> [Action item]:
Please retype the records that appear below, exactly and in full.
********************
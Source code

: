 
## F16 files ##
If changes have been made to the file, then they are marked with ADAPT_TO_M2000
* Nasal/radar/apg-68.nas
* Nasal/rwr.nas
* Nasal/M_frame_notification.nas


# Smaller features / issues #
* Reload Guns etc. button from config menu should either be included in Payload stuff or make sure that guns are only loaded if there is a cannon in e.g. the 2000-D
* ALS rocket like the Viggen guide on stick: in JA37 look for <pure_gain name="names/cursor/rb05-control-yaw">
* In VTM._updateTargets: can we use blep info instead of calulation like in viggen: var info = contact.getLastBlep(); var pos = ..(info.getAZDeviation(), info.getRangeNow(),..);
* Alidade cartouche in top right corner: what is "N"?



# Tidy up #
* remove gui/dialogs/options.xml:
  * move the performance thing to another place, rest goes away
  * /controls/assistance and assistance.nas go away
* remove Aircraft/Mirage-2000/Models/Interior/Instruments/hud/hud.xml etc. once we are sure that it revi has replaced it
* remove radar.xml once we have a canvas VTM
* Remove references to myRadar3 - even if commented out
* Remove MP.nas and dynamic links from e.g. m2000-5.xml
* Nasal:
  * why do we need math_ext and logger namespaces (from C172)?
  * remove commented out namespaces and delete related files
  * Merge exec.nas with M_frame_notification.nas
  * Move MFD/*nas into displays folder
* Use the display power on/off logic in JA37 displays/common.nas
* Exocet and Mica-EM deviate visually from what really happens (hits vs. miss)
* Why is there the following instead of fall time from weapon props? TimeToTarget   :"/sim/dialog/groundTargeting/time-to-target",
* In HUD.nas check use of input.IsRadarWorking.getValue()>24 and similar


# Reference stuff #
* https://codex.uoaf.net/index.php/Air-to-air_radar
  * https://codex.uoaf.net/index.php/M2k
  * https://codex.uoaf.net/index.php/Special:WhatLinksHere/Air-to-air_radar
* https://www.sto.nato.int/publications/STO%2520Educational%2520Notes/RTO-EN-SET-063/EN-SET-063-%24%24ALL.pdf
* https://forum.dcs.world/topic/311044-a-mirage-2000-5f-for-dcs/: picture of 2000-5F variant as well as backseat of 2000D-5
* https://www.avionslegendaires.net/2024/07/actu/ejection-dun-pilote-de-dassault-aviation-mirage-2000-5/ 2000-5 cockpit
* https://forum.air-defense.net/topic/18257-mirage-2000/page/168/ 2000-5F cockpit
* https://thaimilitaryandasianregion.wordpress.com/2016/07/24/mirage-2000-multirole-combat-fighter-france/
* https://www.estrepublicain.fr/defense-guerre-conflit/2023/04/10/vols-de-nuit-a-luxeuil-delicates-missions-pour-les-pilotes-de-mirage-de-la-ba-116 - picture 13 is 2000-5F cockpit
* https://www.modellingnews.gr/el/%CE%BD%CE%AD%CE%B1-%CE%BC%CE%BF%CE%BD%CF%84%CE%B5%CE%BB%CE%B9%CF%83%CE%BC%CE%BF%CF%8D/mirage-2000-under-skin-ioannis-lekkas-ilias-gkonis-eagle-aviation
********************
> [Finished exercise]:
Source code

: 
## F16 files ##
If changes have been made to the file, then they are marked with ADAPT_TO_M2000
* Nasal/radar/apg-68.nas
* Nasal/rwr.nas
* Nasal/M_frame_notification.nas


# Smaller features / issues #
* Reload Guns etc. button from config menu should either be included in Payload stuff or make sure that guns are only loaded if there is a cannon in e.g. the 2000-D
* ALS rocket like the Viggen guide on stick: in JA37 look for <pure_gain name="names/cursor/rb05-control-yaw">
* In VTM._updateTargets: can we use blep info instead of calulation like in viggen: var info = contact.getLastBlep(); var pos = ..(info.getAZDeviation(), info.getRangeNow(),..);
* Alidade cartouche in top right corner: what is "N"?



# Tidy up #
* remove gui/dialogs/options.xml:
  * move the performance thing to another place, rest goes away
  * /controls/assistance and assistance.nas go away
* remove Aircraft/Mirage-2000/Models/Interior/Instruments/hud/hud.xml etc. once we are sure that it revi has replaced it
* remove radar.xml once we have a canvas VTM
* Remove references to myRadar3 - even if commented out
* Remove MP.nas and dynamic links from e.g. m2000-5.xml
* Nasal:
  * why do we need math_ext and logger namespaces (from C172)?
  * remove commented out namespaces and delete related files
  * Merge exec.nas with M_frame_notification.nas
  * Move MFD/*nas into displays folder
* Use the display power on/off logic in JA37 displays/common.nas
* Exocet and Mica-EM deviate visually from what really happens (hits vs. miss)
* Why is there the following instead of fall time from weapon props? TimeToTarget   :"/sim/dialog/groundTargeting/time-to-target",
* In HUD.nas check use of input.IsRadarWorking.getValue()>24 and similar


# Reference stuff #
* https://codex.uoaf.net/index.php/Air-to-air_radar
  * https://codex.uoaf.net/index.php/M2k
  * https://codex.uoaf.net/index.php/Special:WhatLinksHere/Air-to-air_radar
* https://www.sto.nato.int/publications/STO%2520Educational%2520Notes/RTO-EN-SET-063/EN-SET-063-%24%24ALL.pdf
* https://forum.dcs.world/topic/311044-a-mirage-2000-5f-for-dcs/: picture of 2000-5F variant as well as backseat of 2000D-5
* https://www.avionslegendaires.net/2024/07/actu/ejection-dun-pilote-de-dassault-aviation-mirage-2000-5/ 2000-5 cockpit
* https://forum.air-defense.net/topic/18257-mirage-2000/page/168/ 2000-5F cockpit
* https://thaimilitaryandasianregion.wordpress.com/2016/07/24/mirage-2000-multirole-combat-fighter-france/
* https://www.estrepublicain.fr/defense-guerre-conflit/2023/04/10/vols-de-nuit-a-luxeuil-delicates-missions-pour-les-pilotes-de-mirage-de-la-ba-116 - picture 13 is 2000-5F cockpit
* https://www.modellingnews.gr/el/%CE%BD%CE%AD%CE%B1-%CE%BC%CE%BF%CE%BD%CF%84%CE%B5%CE%BB%CE%B9%CF%83%CE%BC%CE%BF%CF%8D/mirage-2000-under-skin-ioannis-lekkas-ilias-gkonis-eagle-aviation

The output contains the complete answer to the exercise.